Information supplied:
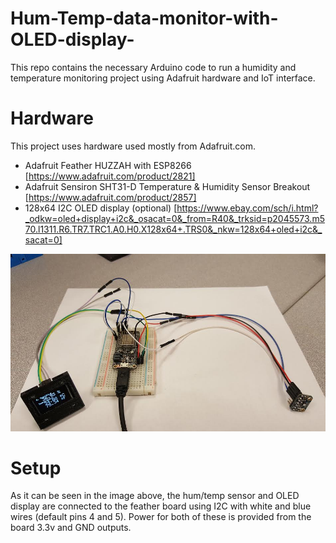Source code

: # Hum-Temp-data-monitor-with-OLED-display-

This repo contains the necessary Arduino code to run a humidity and temperature monitoring project using Adafruit hardware and IoT interface.

# Hardware

This project uses hardware used mostly from Adafruit.com.
- Adafruit Feather HUZZAH with ESP8266 [https://www.adafruit.com/product/2821]
- Adafruit Sensiron SHT31-D Temperature & Humidity Sensor Breakout [https://www.adafruit.com/product/2857] 
- 128x64 I2C OLED display (optional) [https://www.ebay.com/sch/i.html?_odkw=oled+display+i2c&_osacat=0&_from=R40&_trksid=p2045573.m570.l1311.R6.TR7.TRC1.A0.H0.X128x64+.TRS0&_nkw=128x64+oled+i2c&_sacat=0]



<img src="https://github.com/jsafavi/Hum-Temp-data-monitor-with-OLED-display-/blob/readme-ed/hardware_setup.jpg" width="700">


# Setup 

As it can be seen in the image above, the hum/temp sensor and OLED display are connected to the feather board using I2C with white and blue wires (default pins 4 and 5). Power for both of these is provided from the board 3.3v and GND outputs.


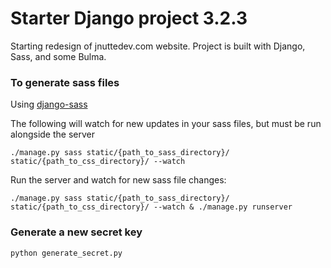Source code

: # Starter Django project 3.2.3

Starting redesign of jnuttedev.com website. Project is built with Django, Sass, and some Bulma. 

### To generate sass files 

Using [django-sass](https://github.com/coderedcorp/django-sass)

The following will watch for new updates in your sass files, but must be run alongside the server

`./manage.py sass static/{path_to_sass_directory}/ static/{path_to_css_directory}/ --watch`

Run the server and watch for new sass file changes:

`./manage.py sass static/{path_to_sass_directory}/ static/{path_to_css_directory}/ --watch & ./manage.py runserver`

### Generate a new secret key

`python generate_secret.py`

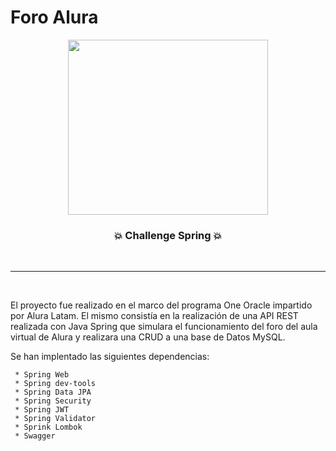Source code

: # Foro Alura

<p align="center"> 
  <img width="320" height="280" src="https://github.com/Marl8/Foro-Alura/assets/116129705/f6344157-7523-4c8c-a7e3-adf8142ed731"> 
</p>

<h3 align = "center">💥 Challenge Spring 💥</h3>
<br>
<hr>
<br>

El proyecto fue realizado en el marco del programa One Oracle impartido por Alura Latam.
El mismo consistía en la realización de una API REST realizada con Java Spring que simulara el funcionamiento del foro del aula virtual de Alura
y realizara una CRUD a una base de Datos MySQL.

Se han implentado las siguientes dependencias:
   
     * Spring Web
     * Spring dev-tools
     * Spring Data JPA
     * Spring Security
     * Spring JWT
     * Spring Validator
     * Sprink Lombok
     * Swagger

Exercise description:
Which lines in the material above include the string "files"? Pull them out.

Output below:
### To generate sass files 
The following will watch for new updates in your sass files, but must be run alongside the server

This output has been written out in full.